The Finns then took another penalty just :40 after Parise’s goal, and paid the price again as Toni Lydman’s boarding infraction put Finland in an even bigger hole.

With the extra man, Eric Johnson was able to collect a loose puck off a rebound of a Joel Pavelski shot and while Kiprusoff got a piece of the drive, he couldn’t stop it completely for a 3-0 edge with just 8:36 gone.

But the U.S. wasn’t done, as Patrick Kane collected a rebound of his own shot, and deposited the puck past Kiprusoff for a 4-0 edge with 10:08 gone.

After allowing four goals on seven shots, Kiprusoff quickly decided to pull himself out of the contest, but the damage was done to the Finns’ hopes of their first gold.

“If you let in four goals in the first period, it’s the right call to make,” Kiprusoff told the Associated Press afterwards.

The Americans weren’t done lighting the lamp, however, as they struck twice on replacement netminder Nicklas Backstrom.

Kane scored his second goal just 2:23 after his first, taking a feed from Brian Rafalski for a 5-0 lead and his third goal of the tournament.

Just :15 after Kane’s strike, Stastny deposited the puck past replacement goalie Nicklas Backstrom for a 6-0 lead with just 12:48 of time elapsed.
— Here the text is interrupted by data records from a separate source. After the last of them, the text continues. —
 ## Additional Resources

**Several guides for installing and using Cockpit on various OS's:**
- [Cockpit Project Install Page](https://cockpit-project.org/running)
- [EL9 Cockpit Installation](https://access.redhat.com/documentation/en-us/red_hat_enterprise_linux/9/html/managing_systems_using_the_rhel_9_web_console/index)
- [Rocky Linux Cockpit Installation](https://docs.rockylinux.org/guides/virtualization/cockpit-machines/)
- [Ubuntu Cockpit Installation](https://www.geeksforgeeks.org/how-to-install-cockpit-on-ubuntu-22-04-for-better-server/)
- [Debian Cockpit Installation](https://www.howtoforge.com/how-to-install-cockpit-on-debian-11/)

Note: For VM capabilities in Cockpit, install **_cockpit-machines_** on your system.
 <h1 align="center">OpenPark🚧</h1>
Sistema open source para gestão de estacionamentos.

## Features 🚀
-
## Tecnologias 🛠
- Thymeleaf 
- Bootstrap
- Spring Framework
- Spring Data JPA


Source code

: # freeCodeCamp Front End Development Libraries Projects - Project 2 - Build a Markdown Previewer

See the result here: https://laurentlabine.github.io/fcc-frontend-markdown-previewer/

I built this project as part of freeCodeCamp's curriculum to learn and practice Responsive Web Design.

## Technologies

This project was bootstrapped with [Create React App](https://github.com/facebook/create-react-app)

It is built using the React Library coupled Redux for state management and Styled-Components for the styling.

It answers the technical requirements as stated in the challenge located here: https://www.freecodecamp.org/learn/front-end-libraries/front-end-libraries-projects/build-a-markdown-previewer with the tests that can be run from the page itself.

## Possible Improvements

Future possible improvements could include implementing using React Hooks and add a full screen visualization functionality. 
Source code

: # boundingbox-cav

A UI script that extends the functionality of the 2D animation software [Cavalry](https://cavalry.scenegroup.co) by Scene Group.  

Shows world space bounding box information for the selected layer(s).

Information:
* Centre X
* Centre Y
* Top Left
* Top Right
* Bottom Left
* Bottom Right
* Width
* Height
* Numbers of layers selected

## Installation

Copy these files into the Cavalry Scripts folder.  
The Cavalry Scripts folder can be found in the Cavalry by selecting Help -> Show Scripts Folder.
“It was a crazy 12 minutes,” Kane told reporters. “I’ve never been a part of something like that. It seemed like we were scoring every shift.”

The six-goal period was the first time since 1964 that a U.S. team had scored that many times in a frame. Defensively, they only allowed four shots to a shell-shocked Finnish club, who produced too few good scoring opportunities.

With the commanding lead, the Americans quieted a pro-Canadian crowd who had hoped to see the elimination of the only team that knocked off the hosts in the preliminary round. The game’s tempo also slowed considerably after the quick start, with the U.S. happy to just keep the Finns from getting on the board and secure their appearance into the gold-medal game without incident.

There were only 16 shots combined by the two teams in the middle frame - just seven by the Finns, who were trailing by six goals - and the period was notable only by NHL agitator Jarko Ruutu earning a 10-minute misconduct for attempting to sit on Miller following a save.

With the game well in hand, Miller was lifted with 11:31 left in regulation to give Bruins netminder Tim Thomas his first action of the tournament. Miller, who stopped all 19 Finnish shots he saw, will carry a shutout streak of 114:40 into the gold-medal game, having been last beaten by Sidney Crosby late in the U.S.’s 5-3 win over Canada Sunday.

The last period wasn’t without some incident, as Bobby Ryan was hit in the side by a puck and was holding an ice pack to the side of his head on the bench.

Thomas also allowed the only Finnish goal of the contest, a shot by Antti Miettinen that went into the top corner of the net and put the Finns on the board with 5:14 left in regulation and broke the U.S. shutout string of 117:55 over three contests.

The win also sets up a revenge game on Sunday with Canada beating Slovakia 3-2 to advance to the final.

Two members of the current U.S. team, Chris Drury and Brian Rafalski, were part of the 2002 team that lost the gold-medal game to the Canadians on home ice in Salt Lake City. Of course, the entire Canadian team was just beaten by the U.S. five days ago, and certainly would like to return the favor to the Americans in securing the country’s second gold in eight years with a win over their biggest rivals.

And despite their success, the Americans know they have one more win before they reach the team’s goal of a gold medal.

“We haven’t won anything yet,” Parise told the AP afterwards. “We’re getting better and that’d the most important and rewarding thing.”